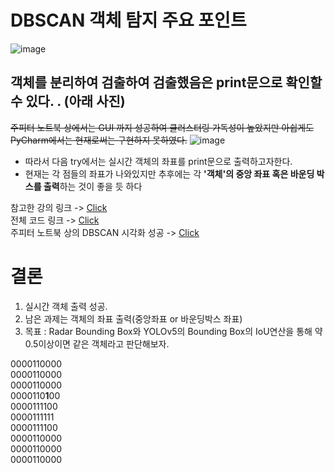 # DBSCAN 객체 탐지 주요 포인트
![image](https://user-images.githubusercontent.com/76835313/129899908-1cd35912-3491-418b-8d18-30aa815deeb5.png)


## 객체를 분리하여 검출하여 검출했음은 print문으로 확인할 수 있다. . (아래 사진)
~~주피터 노트북 상에서는 GUI 까지 성공하여 클러스터링 가독성이 높았지만 아쉽게도 PyCharm에서는 현재로써는 구현하지 못하였다.~~
![image](https://user-images.githubusercontent.com/76835313/129900190-53907904-c5e9-461b-85e1-1287d8c49257.png)

* 따라서 다음 try에서는 실시간 객체의 좌표를 print문으로 출력하고자한다. 
* 현재는 각 점들의 좌표가 나와있지만 추후에는 각 **'객체'의 중앙 좌표 혹은 바운딩 박스를 출력**하는 것이 좋을 듯 하다

참고한 강의 링크 -> [Click](https://www.youtube.com/watch?v=0V2r7SGP2ZM)  
전체 코드 링크 -> [Click](https://github.com/YSubin/V2X_repo/blob/master/Task2-1/Radar/0818.mmw_parse_script.py)  
주피터 노트북 상의 DBSCAN 시각화 성공 -> [Click](https://github.com/YSubin/V2X_repo/blob/master/Task2-1/Radar/0818.DBSCAN%20%EC%8B%A4%EC%8A%B5.ipynb)  

# 결론
1. 실시간 객체 출력 성공.
2. 남은 과제는 객체의 좌표 출력(중앙좌표 or 바운딩박스 좌표)
3. 목표 : Radar Bounding Box와 YOLOv5의 Bounding Box의 IoU연산을 통해 약 0.5이상이면 같은 객체라고 판단해보자.



0000110000  
    0000110000  
    0000110000  
    0000110**1**00  
    0000111100  
    0000111111  
    0000111100  
    0000110000  
    0000110000  
    0000110000 
  
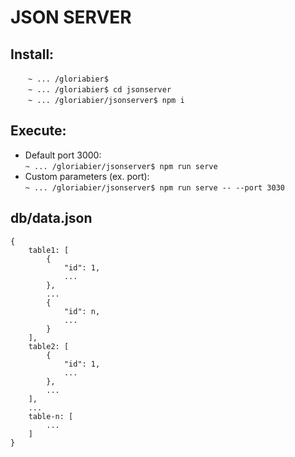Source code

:# JSON SERVER

## Install:

&emsp;&emsp;`~ ... /gloriabier$`\
&emsp;&emsp;`~ ... /gloriabier$ cd jsonserver`\
&emsp;&emsp;`~ ... /gloriabier/jsonserver$ npm i`

## Execute:

- Default port 3000:  
`~ ... /gloriabier/jsonserver$ npm run serve`  
- Custom parameters (ex. port):  
`~ ... /gloriabier/jsonserver$ npm run serve -- --port 3030`  

## db/data.json

    {
        table1: [
            {
                "id": 1,
                ...
            },
            ...
            {
                "id": n,
                ...
            }
        ],
        table2: [
            {
                "id": 1,
                ...
            },
            ...
        ],
        ...
        table-n: [
            ...
        ]
    }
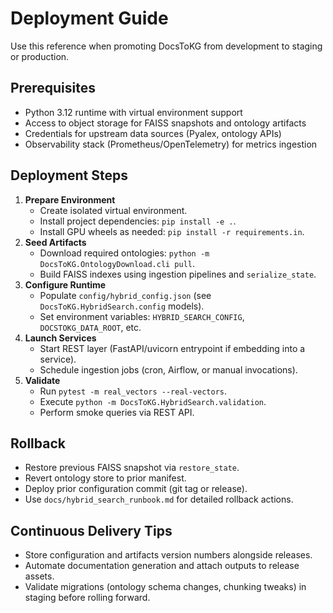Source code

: # Deployment Guide

Use this reference when promoting DocsToKG from development to staging or production.

## Prerequisites

- Python 3.12 runtime with virtual environment support
- Access to object storage for FAISS snapshots and ontology artifacts
- Credentials for upstream data sources (Pyalex, ontology APIs)
- Observability stack (Prometheus/OpenTelemetry) for metrics ingestion

## Deployment Steps

1. **Prepare Environment**
   - Create isolated virtual environment.
   - Install project dependencies: `pip install -e .`.
   - Install GPU wheels as needed: `pip install -r requirements.in`.
2. **Seed Artifacts**
   - Download required ontologies: `python -m DocsToKG.OntologyDownload.cli pull`.
   - Build FAISS indexes using ingestion pipelines and `serialize_state`.
3. **Configure Runtime**
   - Populate `config/hybrid_config.json` (see `DocsToKG.HybridSearch.config` models).
   - Set environment variables: `HYBRID_SEARCH_CONFIG`, `DOCSTOKG_DATA_ROOT`, etc.
4. **Launch Services**
   - Start REST layer (FastAPI/uvicorn entrypoint if embedding into a service).
   - Schedule ingestion jobs (cron, Airflow, or manual invocations).
5. **Validate**
   - Run `pytest -m real_vectors --real-vectors`.
   - Execute `python -m DocsToKG.HybridSearch.validation`.
   - Perform smoke queries via REST API.

## Rollback

- Restore previous FAISS snapshot via `restore_state`.
- Revert ontology store to prior manifest.
- Deploy prior configuration commit (git tag or release).
- Use `docs/hybrid_search_runbook.md` for detailed rollback actions.

## Continuous Delivery Tips

- Store configuration and artifacts version numbers alongside releases.
- Automate documentation generation and attach outputs to release assets.
- Validate migrations (ontology schema changes, chunking tweaks) in staging before rolling forward.
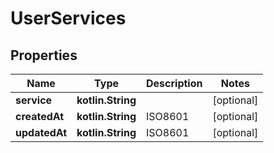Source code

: 
# UserServices

## Properties
Name | Type | Description | Notes
------------ | ------------- | ------------- | -------------
**service** | **kotlin.String** |  |  [optional]
**createdAt** | **kotlin.String** | ISO8601 |  [optional]
**updatedAt** | **kotlin.String** | ISO8601 |  [optional]



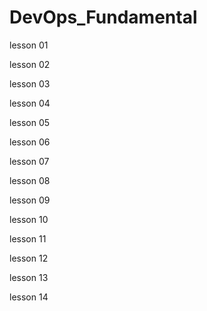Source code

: # DevOps_Fundamental
lesson 01

lesson 02

lesson 03

lesson 04

lesson 05

lesson 06

lesson 07

lesson 08

lesson 09

lesson 10

lesson 11

lesson 12

lesson 13

lesson 14
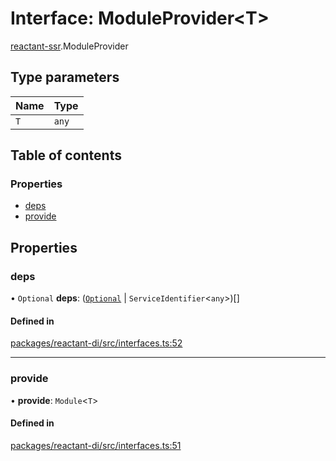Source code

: # Interface: ModuleProvider<T\>

[reactant-ssr](../modules/reactant_ssr.md).ModuleProvider

## Type parameters

| Name | Type |
| :------ | :------ |
| `T` | `any` |

## Table of contents

### Properties

- [deps](reactant_ssr.ModuleProvider.md#deps)
- [provide](reactant_ssr.ModuleProvider.md#provide)

## Properties

### deps

• `Optional` **deps**: ([`Optional`](../classes/reactant_ssr.Optional.md) \| `ServiceIdentifier`<`any`\>)[]

#### Defined in

[packages/reactant-di/src/interfaces.ts:52](https://github.com/unadlib/reactant/blob/46d47605/packages/reactant-di/src/interfaces.ts#L52)

___

### provide

• **provide**: `Module`<`T`\>

#### Defined in

[packages/reactant-di/src/interfaces.ts:51](https://github.com/unadlib/reactant/blob/46d47605/packages/reactant-di/src/interfaces.ts#L51)
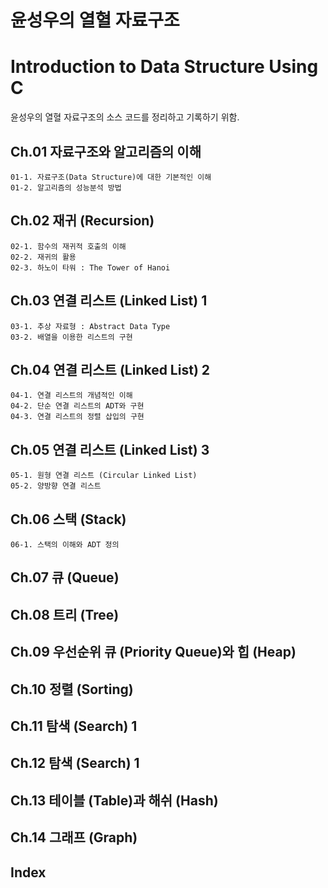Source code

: # 윤성우의 열혈 자료구조 
# Introduction to Data Structure Using C
윤성우의 열혈 자료구조의 소스 코드를 정리하고 기록하기 위함.

## Ch.01 자료구조와 알고리즘의 이해
    01-1. 자료구조(Data Structure)에 대한 기본적인 이해
    01-2. 알고리즘의 성능분석 방법
## Ch.02 재귀 (Recursion)
    02-1. 함수의 재귀적 호출의 이해
    02-2. 재귀의 활용
    02-3. 하노이 타워 : The Tower of Hanoi
## Ch.03 연결 리스트 (Linked List) 1
    03-1. 추상 자료형 : Abstract Data Type
    03-2. 배열을 이용한 리스트의 구현
## Ch.04 연결 리스트 (Linked List) 2
    04-1. 연결 리스트의 개념적인 이해
    04-2. 단순 연결 리스트의 ADT와 구현
    04-3. 연결 리스트의 정렬 삽입의 구현
## Ch.05 연결 리스트 (Linked List) 3
    05-1. 원형 연결 리스트 (Circular Linked List)
    05-2. 양방향 연결 리스트
## Ch.06 스택 (Stack)
    06-1. 스택의 이해와 ADT 정의
## Ch.07 큐 (Queue)
## Ch.08 트리 (Tree)
## Ch.09 우선순위 큐 (Priority Queue)와 힙 (Heap)
## Ch.10 정렬 (Sorting)
## Ch.11 탐색 (Search) 1
## Ch.12 탐색 (Search) 1
## Ch.13 테이블 (Table)과 해쉬 (Hash)
## Ch.14 그래프 (Graph)
## Index

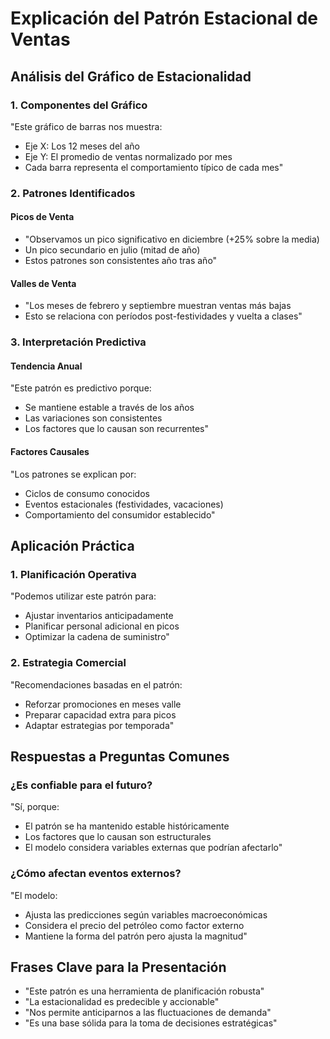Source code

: # Explicación del Patrón Estacional de Ventas

## Análisis del Gráfico de Estacionalidad

### 1. Componentes del Gráfico
"Este gráfico de barras nos muestra:
- Eje X: Los 12 meses del año
- Eje Y: El promedio de ventas normalizado por mes
- Cada barra representa el comportamiento típico de cada mes"

### 2. Patrones Identificados

#### Picos de Venta
- "Observamos un pico significativo en diciembre (+25% sobre la media)
- Un pico secundario en julio (mitad de año)
- Estos patrones son consistentes año tras año"

#### Valles de Venta
- "Los meses de febrero y septiembre muestran ventas más bajas
- Esto se relaciona con períodos post-festividades y vuelta a clases"

### 3. Interpretación Predictiva

#### Tendencia Anual
"Este patrón es predictivo porque:
- Se mantiene estable a través de los años
- Las variaciones son consistentes
- Los factores que lo causan son recurrentes"

#### Factores Causales
"Los patrones se explican por:
- Ciclos de consumo conocidos
- Eventos estacionales (festividades, vacaciones)
- Comportamiento del consumidor establecido"

## Aplicación Práctica

### 1. Planificación Operativa
"Podemos utilizar este patrón para:
- Ajustar inventarios anticipadamente
- Planificar personal adicional en picos
- Optimizar la cadena de suministro"

### 2. Estrategia Comercial
"Recomendaciones basadas en el patrón:
- Reforzar promociones en meses valle
- Preparar capacidad extra para picos
- Adaptar estrategias por temporada"

## Respuestas a Preguntas Comunes

### ¿Es confiable para el futuro?
"Sí, porque:
- El patrón se ha mantenido estable históricamente
- Los factores que lo causan son estructurales
- El modelo considera variables externas que podrían afectarlo"

### ¿Cómo afectan eventos externos?
"El modelo:
- Ajusta las predicciones según variables macroeconómicas
- Considera el precio del petróleo como factor externo
- Mantiene la forma del patrón pero ajusta la magnitud"

## Frases Clave para la Presentación
- "Este patrón es una herramienta de planificación robusta"
- "La estacionalidad es predecible y accionable"
- "Nos permite anticiparnos a las fluctuaciones de demanda"
- "Es una base sólida para la toma de decisiones estratégicas"
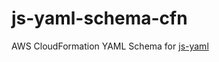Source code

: # js-yaml-schema-cfn

AWS CloudFormation YAML Schema for [js-yaml](https://github.com/nodeca/js-yaml)
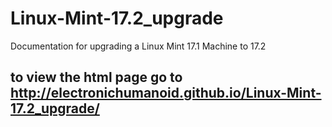 # Linux-Mint-17.2_upgrade
Documentation for upgrading a Linux Mint 17.1 Machine to 17.2
## to view the html page go to http://electronichumanoid.github.io/Linux-Mint-17.2_upgrade/
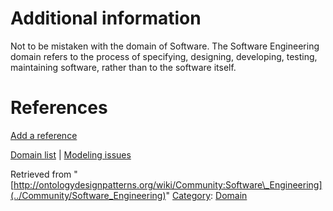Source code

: #  Additional information


Not to be mistaken with the domain of Software. The Software Engineering domain refers to the process of specifying, designing, developing, testing, maintaining software, rather than to the software itself.



#  References


[Add a reference](index.php@title=Odp%253AAdd_reference&subject=Community%253ASoftware+Engineering.html "http://ontologydesignpatterns.org/wiki/index.php?title=Odp:Add_reference&subject=Community%3ASoftware+Engineering")


  




[Domain list](../Community/Domain "Community:Domain") | [Modeling issues](../Community/Main "Community:Main")


Retrieved from "[http://ontologydesignpatterns.org/wiki/Community:Software\_Engineering](../Community/Software_Engineering)"
 [Category](http://ontologydesignpatterns.org/wiki/Special:Categories "Special:Categories"): [Domain](../Category/Domain "Category:Domain")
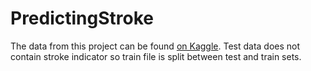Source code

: # PredictingStroke

The data from this project can be found [on Kaggle](https://www.kaggle.com/asaumya/healthcare-dataset-stroke-data).  Test data does not contain stroke indicator so train file is split between test and train sets.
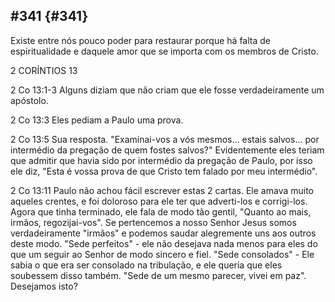 ## #341 {#341}

Existe entre nós pouco poder para restaurar porque há falta de espiritualidade e daquele amor que se importa com os membros de Cristo.

2 CORÍNTIOS 13

2 Co 13:1-3 Alguns diziam que não criam que ele fosse verdadeiramente um apóstolo.

2 Co 13:3 Eles pediam a Paulo uma prova.

2 Co 13:5 Sua resposta. &quot;Examinai-vos a vós mesmos... estais salvos... por intermédio da pregação de quem fostes salvos?&quot; Evidentemente eles teriam que admitir que havia sido por intermédio da pregação de Paulo, por isso ele diz, &quot;Esta é vossa prova de que Cristo tem falado por meu intermédio&quot;.

2 Co 13:11 Paulo não achou fácil escrever estas 2 cartas. Ele amava muito aqueles crentes, e foi doloroso para ele ter que adverti-los e corrigi-los. Agora que tinha terminado, ele fala de modo tão gentil, &quot;Quanto ao mais, irmãos, regozijai-vos&quot;. Se pertencemos a nosso Senhor Jesus somos verdadeiramente &quot;irmãos&quot; e podemos saudar alegremente uns aos outros deste modo. &quot;Sede perfeitos&quot; - ele não desejava nada menos para eles do que um seguir ao Senhor de modo sincero e fiel. &quot;Sede consolados&quot; - Ele sabia o que era ser consolado na tribulação, e ele queria que eles soubessem disso também. &quot;Sede de um mesmo parecer, vivei em paz&quot;. Desejamos isto?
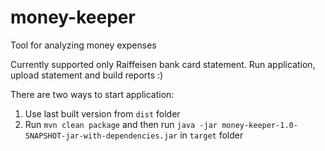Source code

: # money-keeper
Tool for analyzing  money expenses

Currently supported only Raiffeisen bank card statement. Run application, upload statement and build reports :)

There are two ways to start application:
  1. Use last built version from `dist` folder
  2. Run `mvn clean package` and then run `java -jar money-keeper-1.0-SNAPSHOT-jar-with-dependencies.jar` in `target`
  folder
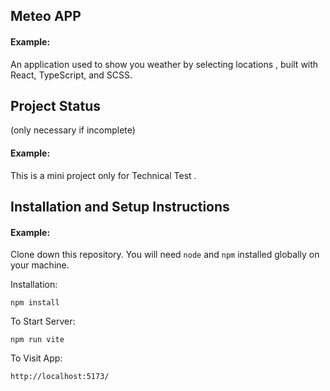 ## Meteo APP

#### Example:

An application used to show you weather by selecting locations , built with React, TypeScript, and SCSS.

## Project Status

(only necessary if incomplete)

#### Example:

This is a mini project only for Technical Test .

## Installation and Setup Instructions

#### Example:

Clone down this repository. You will need `node` and `npm` installed globally on your machine.

Installation:

`npm install`

To Start Server:

`npm run vite`

To Visit App:

`http://localhost:5173/`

......

> Exercise brief
Within the material, find all lines that hold the word "Installation" and show them.

> Answer box
## Installation and Setup Instructions
Installation:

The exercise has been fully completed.